I drove back to our home in 57 Marais Street, Brooklyn, Pretoria (now Tswane) that we rented from an old farmer. I decided to go for a morning swim. As I dived into the cold pool on that warm summer’s day, 12th of the 12th 1989, I felt the coolness of the water release the heat in my body and as I came up out of the water I said goodbye to my father: ‘Goodbye Oupa!’ I released his spirit to leave the earth – that’s how I felt.
It was not difficult for me to bury him. I had to conduct the service in Alberton Apostolilc Faith Mission Church hall and in the graveyard I threw the last sand on his coffin. My sister cried a lot. For some reason she wanted my golden Cross Ballpoint Pen and I gave it to her, but she dropped it into the grave onto the coffin. I let it go. It was buried with him in his grave like the old Pharaoh’s took their golden wealth with them into the pyramids.
Before he died he told me, ‘I have no regrets, my son.’ Few people can say that. He also used to say, ‘if you want to die by faith, you have to live by faith.’ Something else he was known for was a saying, ‘born once, die twice; born twice, die once.’ This referred to the second death which is an eternal separation from God. If you are born again by spirit and water (John 3:3-5) you will once experience the physical death and not the spiritual death.
I miss my dad. We had our misunderstandings, but in the end we loved one another to overlook the differences and accept each other as we are. He was a militarist and a planner; I am an artist and a non-conformist.
Every generation has its differences. He grew up in the depression years and during two world wars. He knew what it was like to rebuild lives after devastating wars. Every penny counted. I grew up in the Hippie Revolution and went to university in the Woodstock year, ’69. Long hair and floral shirts, bell bottom jeans and high heel boots…wasn’t what he wanted to see in his son. And then I became an actor…the worst nightmare for a pastor in a Pentecostal Church!
But later on I became a missionary and he used to listen to me preach – differently – and even made some notes which I have with me today.
God bless his heart for all he did for me and for all he was: he was a simple man and kept a middle of the road existence, no fancy cars or clothes.

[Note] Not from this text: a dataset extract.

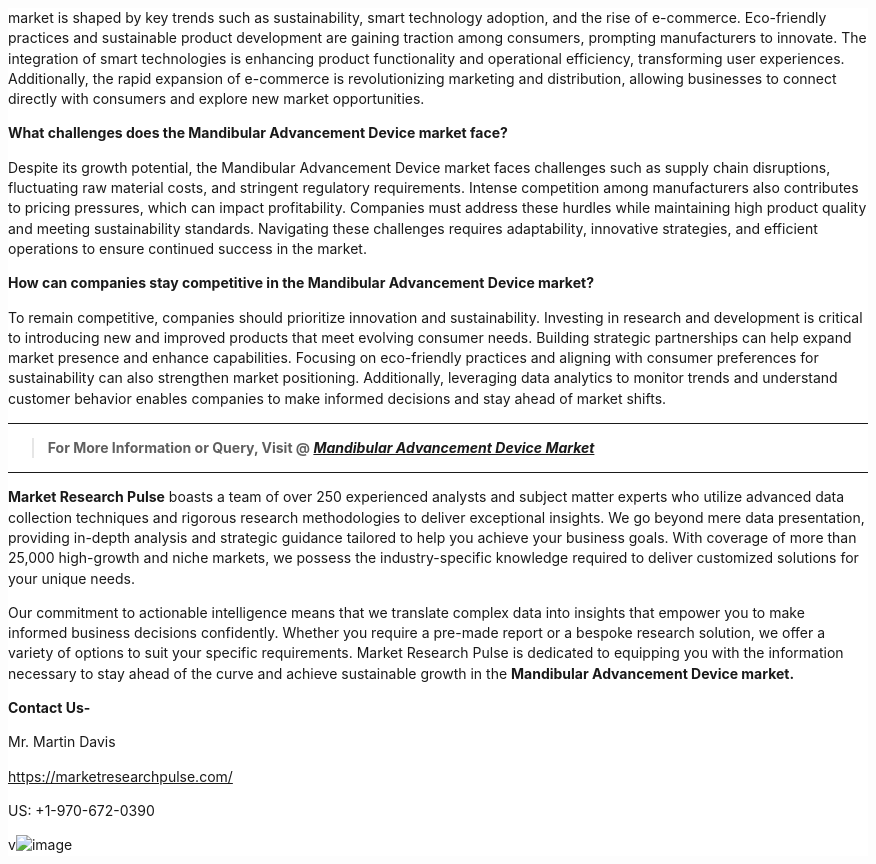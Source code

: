market is shaped by key trends such as sustainability, smart technology adoption, and the rise of e-commerce. Eco-friendly practices and sustainable product development are gaining traction among consumers, prompting manufacturers to innovate. The integration of smart technologies is enhancing product functionality and operational efficiency, transforming user experiences. Additionally, the rapid expansion of e-commerce is revolutionizing marketing and distribution, allowing businesses to connect directly with consumers and explore new market opportunities.</p><p><strong>What challenges does the Mandibular Advancement Device market face?</strong></p><p>Despite its growth potential, the Mandibular Advancement Device market faces challenges such as supply chain disruptions, fluctuating raw material costs, and stringent regulatory requirements. Intense competition among manufacturers also contributes to pricing pressures, which can impact profitability. Companies must address these hurdles while maintaining high product quality and meeting sustainability standards. Navigating these challenges requires adaptability, innovative strategies, and efficient operations to ensure continued success in the market.</p><p><strong>How can companies stay competitive in the Mandibular Advancement Device market?</strong></p><p>To remain competitive, companies should prioritize innovation and sustainability. Investing in research and development is critical to introducing new and improved products that meet evolving consumer needs. Building strategic partnerships can help expand market presence and enhance capabilities. Focusing on eco-friendly practices and aligning with consumer preferences for sustainability can also strengthen market positioning. Additionally, leveraging data analytics to monitor trends and understand customer behavior enables companies to make informed decisions and stay ahead of market shifts.</p><hr /><blockquote><p><strong>For More Information or Query, Visit @&nbsp;<em><a href="https://marketresearchpulse.com/report/79861/mandibular-advancement-device-market?utm_source=Linkedin&utm_medium=027">Mandibular Advancement Device Market</a></em></strong></p></blockquote><hr /><p><strong>Market Research Pulse</strong> boasts a team of over 250 experienced analysts and subject matter experts who utilize advanced data collection techniques and rigorous research methodologies to deliver exceptional insights. We go beyond mere data presentation, providing in-depth analysis and strategic guidance tailored to help you achieve your business goals. With coverage of more than 25,000 high-growth and niche markets, we possess the industry-specific knowledge required to deliver customized solutions for your unique needs.</p><p>Our commitment to actionable intelligence means that we translate complex data into insights that empower you to make informed business decisions confidently. Whether you require a pre-made report or a bespoke research solution, we offer a variety of options to suit your specific requirements. Market Research Pulse is dedicated to equipping you with the information necessary to stay ahead of the curve and achieve sustainable growth in the <strong>Mandibular Advancement Device market.</strong></p><p><strong>Contact Us-</strong></p><p>Mr. Martin Davis</p><p>https://marketresearchpulse.com/</p><p>US: +1-970-672-0390</p>
v![image](https://github.com/user-attachments/assets/512f79ce-57b2-4e51-9925-2a05b7210a5c)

He saved what he could and left some money for my mother to survive on. We inherited a small amount eventually that helped us along the way.
He gave up a lucrative business career and sold his brass and iron factory in Alrode to use the money in the full time ministry to subsidise us as a family for the salary was small and the pension hardly enough to buy bread and milk every day! He gave up his life for the Gospel’s sake, and for that I highly honour him. Few men of his calibre would have done the same. But because he was in the ministry, like both my grandparents and my uncle, I entered the mission field and my son Aje is now the 4th Generation preacher! We might not be wealthy factory owners, but we have a wealth hidden in the preaching of the Gospel of Jesus Christ. That is our riches!